Generation is provider-agnostic through init_chat_model: Anthropic by default, or set ANVIL_ANSWER_MODEL to an openai:, google_genai:, or other provider-qualified model.
Quickstart
The committed corpus snapshot (118 pages of the FastAPI docs at a pinned commit) means no network and no API keys are needed for any of this.
$ docker compose up -d postgres $ uv sync $ uv run anvil ingest --embedder fallback # keyless; --embedder openai with a key $ uv run anvil eval retrieval --embedder fallback $ uv run anvil gate $ uv run pytest # 50 tests # with ANTHROPIC_API_KEY set: $ uv run anvil ask "How do I enable CORS?" $ uv run anvil chat $ uv run anvil eval agent $ uv run anvil report
Honest limitations
- The headline retrieval numbers are from the fallback embedder on a 1,199-chunk corpus. They establish the harness and the CI gate, not a claim about tuned production retrieval; the obvious headroom (stronger embedder, query rewriting, chunk-size tuning) is what the gate exists to measure.

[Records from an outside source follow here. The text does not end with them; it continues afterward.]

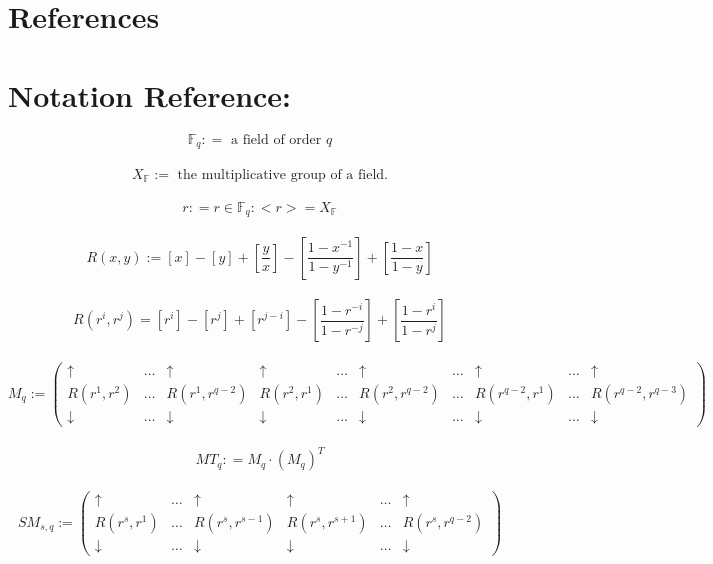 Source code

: \documentclass[11pt]{article}
\theoremstyle{plain}
\theoremstyle{definition}
\begin{document}
\pagebreak
\section{References}\label{section:References}




\pagebreak
\section{Notation Reference: }\label{section:References}

\begin{equation*}
\mathbb{F}_q : = \text{ a field of order }q
\end{equation*}
\\
\begin{equation*}
X_\mathbb{F} := \text{ the multiplicative group of a field.}
\end{equation*}
\\
\begin{equation*}
r: = r\in \mathbb{F}_q : <r>=X_\mathbb{F}
\end{equation*}
\\
\begin{equation*}
R(x,y):= [x] - [y] + [\frac{y}{x}] - [\frac{1-x^{-1}}{1-y^{-1}}] + [\frac{1-x}{1-y}]
\end{equation*}
\\
\begin{equation*}
R(r^{i},r^{j}) = [r^{i}] - [r^{j}] + [r^{j-i}] - [\frac{1-r^{-i}}{1-r^{-j}}] + [\frac{1-r^{i}}{1-r^{j}}]
\end{equation*}
\\
\[ M_q := \left( \begin{array}{ccccccccccc}
\uparrow  & \dots  & \uparrow &  \uparrow &   \dots &  \uparrow & \dots  & \uparrow  & \dots & \uparrow \\
R(r^1, r^2) &   \dots &  R(r^1, r^{q-2}) & R(r^2, r^1)  & \dots & R(r^2, r^{q-2}) & \dots &  R(r^{q-2}, r^1) & \dots & R(r^{q-2}, r^{q-3})  \\
\downarrow  & \dots  & \downarrow &  \downarrow  & \dots &  \downarrow & \dots  & \downarrow & \dots & \downarrow \end{array} \right)\] 
\\
\begin{equation*}
MT_q : = M_q \cdot (M_q) ^T
\end{equation*}
\\
\[ SM_{s,q} := \left( \begin{array}{cccccc}
\uparrow  & \dots  & \uparrow & \uparrow  & \dots  & \uparrow\\
R(r^s, r^1) &   \dots & R(r^s, r^{s-1}) &    R(r^s, r^{s+1}) &   \dots &  R(r^s, r^{q-2})  \\
\downarrow  & \dots  & \downarrow & \downarrow  & \dots  & \downarrow   \end{array} \right)\] 
\end{document}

- The agent-eval layer is fully wired and fixture-proven, but the numbers it produces require API keys this environment does not have. RUN_WITH_KEYS.md is the one-command path once they exist.
- The refusal threshold does not cleanly split answerable from unanswerable on real data: three of the ten golden gap questions score above it and depend on the prompt-layer refusal.
- The LLM judge inherits judge variance; deterministic checks are separated precisely so the gate can hold them to a tighter tolerance than judge scores.
- At this corpus size pgvector runs exact scans (no ANN index), which is the right call here and would need revisiting at 100x scale.
draft_issue_commentrecords and resolves drafts but never posts to GitHub; wiring the authenticated post-after-approval call is deliberately out of scope.- Golden labels are one person's judgment of relevance; the per-query output in
eval_results/exists so any label can be audited against its source URL.
This section is not small print. A retrieval number without its failure modes is an advert, and this page is a datasheet.